Task brief » Determine the number of lines in the data below that hold "higher"; give nothing but that number.

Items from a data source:
______________________________
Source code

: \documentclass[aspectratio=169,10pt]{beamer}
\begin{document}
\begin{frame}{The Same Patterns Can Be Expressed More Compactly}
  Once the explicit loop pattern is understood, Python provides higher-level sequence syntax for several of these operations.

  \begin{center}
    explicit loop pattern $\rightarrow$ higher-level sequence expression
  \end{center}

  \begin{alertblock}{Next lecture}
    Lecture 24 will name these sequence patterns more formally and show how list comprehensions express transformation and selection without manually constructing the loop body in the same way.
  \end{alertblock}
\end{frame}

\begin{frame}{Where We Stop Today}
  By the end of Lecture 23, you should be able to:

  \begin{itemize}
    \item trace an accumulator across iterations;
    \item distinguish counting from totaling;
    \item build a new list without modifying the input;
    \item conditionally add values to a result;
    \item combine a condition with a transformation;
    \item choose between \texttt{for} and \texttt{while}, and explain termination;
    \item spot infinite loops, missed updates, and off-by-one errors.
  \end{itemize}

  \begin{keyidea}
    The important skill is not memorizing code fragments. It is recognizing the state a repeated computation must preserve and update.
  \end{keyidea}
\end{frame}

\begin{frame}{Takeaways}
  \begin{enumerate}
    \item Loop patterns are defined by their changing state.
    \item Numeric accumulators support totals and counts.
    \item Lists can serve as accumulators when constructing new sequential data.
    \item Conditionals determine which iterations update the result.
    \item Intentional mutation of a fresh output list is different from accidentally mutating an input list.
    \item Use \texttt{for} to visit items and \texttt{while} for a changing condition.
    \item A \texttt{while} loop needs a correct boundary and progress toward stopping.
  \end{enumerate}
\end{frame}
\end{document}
______________________________
Task answer » 2